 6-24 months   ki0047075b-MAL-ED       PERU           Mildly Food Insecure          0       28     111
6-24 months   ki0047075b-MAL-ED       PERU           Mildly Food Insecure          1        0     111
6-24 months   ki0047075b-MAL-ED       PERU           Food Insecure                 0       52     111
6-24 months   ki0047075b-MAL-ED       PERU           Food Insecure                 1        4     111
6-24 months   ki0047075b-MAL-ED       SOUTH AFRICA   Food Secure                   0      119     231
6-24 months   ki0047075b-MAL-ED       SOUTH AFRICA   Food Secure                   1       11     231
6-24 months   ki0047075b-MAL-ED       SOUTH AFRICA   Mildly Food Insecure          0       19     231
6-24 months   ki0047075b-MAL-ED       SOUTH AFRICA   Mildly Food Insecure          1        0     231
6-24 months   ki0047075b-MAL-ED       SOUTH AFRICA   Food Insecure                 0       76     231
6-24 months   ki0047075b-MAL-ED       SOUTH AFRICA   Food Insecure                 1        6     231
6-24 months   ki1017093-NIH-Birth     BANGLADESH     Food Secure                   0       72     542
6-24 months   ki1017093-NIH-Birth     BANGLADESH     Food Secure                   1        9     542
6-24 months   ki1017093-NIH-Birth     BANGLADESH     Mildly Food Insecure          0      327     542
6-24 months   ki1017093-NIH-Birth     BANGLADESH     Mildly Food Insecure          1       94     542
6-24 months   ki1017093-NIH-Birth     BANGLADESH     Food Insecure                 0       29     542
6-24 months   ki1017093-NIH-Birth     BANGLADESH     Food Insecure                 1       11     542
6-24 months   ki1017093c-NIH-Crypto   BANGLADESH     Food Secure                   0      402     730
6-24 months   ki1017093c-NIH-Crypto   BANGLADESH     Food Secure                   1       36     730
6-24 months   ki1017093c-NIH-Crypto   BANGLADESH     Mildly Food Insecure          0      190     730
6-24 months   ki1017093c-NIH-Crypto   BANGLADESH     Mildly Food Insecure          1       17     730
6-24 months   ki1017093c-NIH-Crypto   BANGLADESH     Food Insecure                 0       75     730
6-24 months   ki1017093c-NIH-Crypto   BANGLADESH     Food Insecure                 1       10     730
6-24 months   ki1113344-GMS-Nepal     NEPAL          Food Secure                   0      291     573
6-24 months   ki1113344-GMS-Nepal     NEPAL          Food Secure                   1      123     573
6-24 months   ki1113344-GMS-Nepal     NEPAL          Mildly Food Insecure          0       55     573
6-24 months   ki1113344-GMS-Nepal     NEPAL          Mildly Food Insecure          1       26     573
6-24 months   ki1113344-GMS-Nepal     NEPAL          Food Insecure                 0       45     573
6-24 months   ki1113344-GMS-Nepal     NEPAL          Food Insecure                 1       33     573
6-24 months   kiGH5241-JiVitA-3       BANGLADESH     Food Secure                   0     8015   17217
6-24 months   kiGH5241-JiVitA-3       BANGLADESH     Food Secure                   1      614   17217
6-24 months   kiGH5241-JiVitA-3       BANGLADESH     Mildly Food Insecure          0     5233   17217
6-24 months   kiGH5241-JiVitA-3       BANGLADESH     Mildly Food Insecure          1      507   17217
———
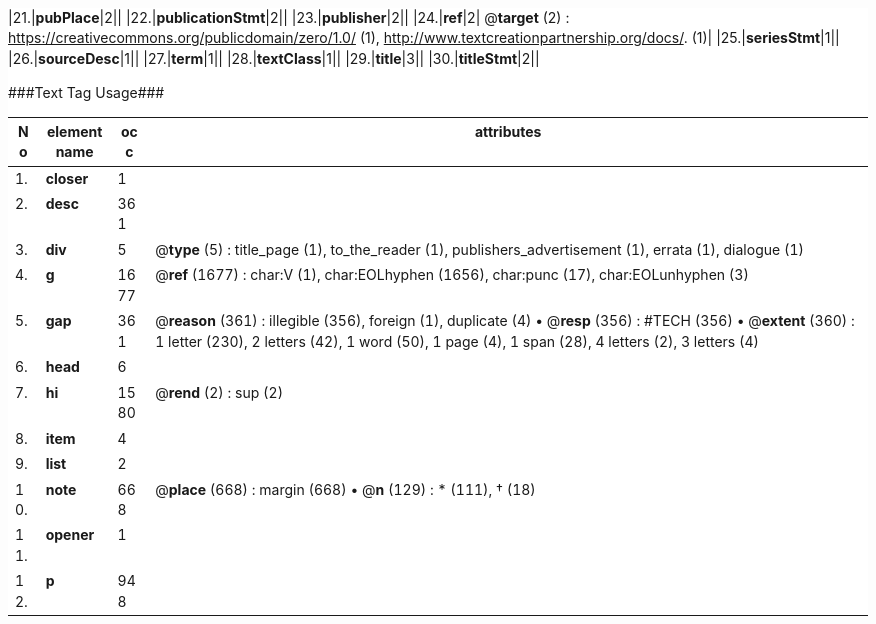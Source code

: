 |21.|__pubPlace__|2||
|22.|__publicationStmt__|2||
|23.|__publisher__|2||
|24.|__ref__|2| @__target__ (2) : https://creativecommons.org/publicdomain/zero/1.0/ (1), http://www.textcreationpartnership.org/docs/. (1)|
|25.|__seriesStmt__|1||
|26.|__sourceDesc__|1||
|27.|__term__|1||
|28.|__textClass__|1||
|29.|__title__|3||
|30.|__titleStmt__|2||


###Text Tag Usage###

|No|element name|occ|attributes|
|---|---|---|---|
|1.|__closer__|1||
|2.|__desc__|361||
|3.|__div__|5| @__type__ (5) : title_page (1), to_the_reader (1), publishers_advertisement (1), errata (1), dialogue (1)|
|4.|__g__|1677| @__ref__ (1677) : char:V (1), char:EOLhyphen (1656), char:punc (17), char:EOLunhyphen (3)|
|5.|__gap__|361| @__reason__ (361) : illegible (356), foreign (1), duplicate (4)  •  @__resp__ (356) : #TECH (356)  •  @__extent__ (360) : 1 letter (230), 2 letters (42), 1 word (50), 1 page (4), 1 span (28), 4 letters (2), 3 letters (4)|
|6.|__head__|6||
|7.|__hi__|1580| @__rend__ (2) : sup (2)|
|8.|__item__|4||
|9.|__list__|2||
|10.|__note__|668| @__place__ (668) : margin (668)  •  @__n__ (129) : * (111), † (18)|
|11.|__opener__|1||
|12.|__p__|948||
———
__WHAT TO PRODUCE__. Copy from the entries only those lines that hold the word "AFRICA".

__EXERCISE OUTPUT__.
6-24 months   ki0047075b-MAL-ED       SOUTH AFRICA   Food Secure                   0      119     231
6-24 months   ki0047075b-MAL-ED       SOUTH AFRICA   Food Secure                   1       11     231
6-24 months   ki0047075b-MAL-ED       SOUTH AFRICA   Mildly Food Insecure          0       19     231
6-24 months   ki0047075b-MAL-ED       SOUTH AFRICA   Mildly Food Insecure          1        0     231
6-24 months   ki0047075b-MAL-ED       SOUTH AFRICA   Food Insecure                 0       76     231
6-24 months   ki0047075b-MAL-ED       SOUTH AFRICA   Food Insecure                 1        6     231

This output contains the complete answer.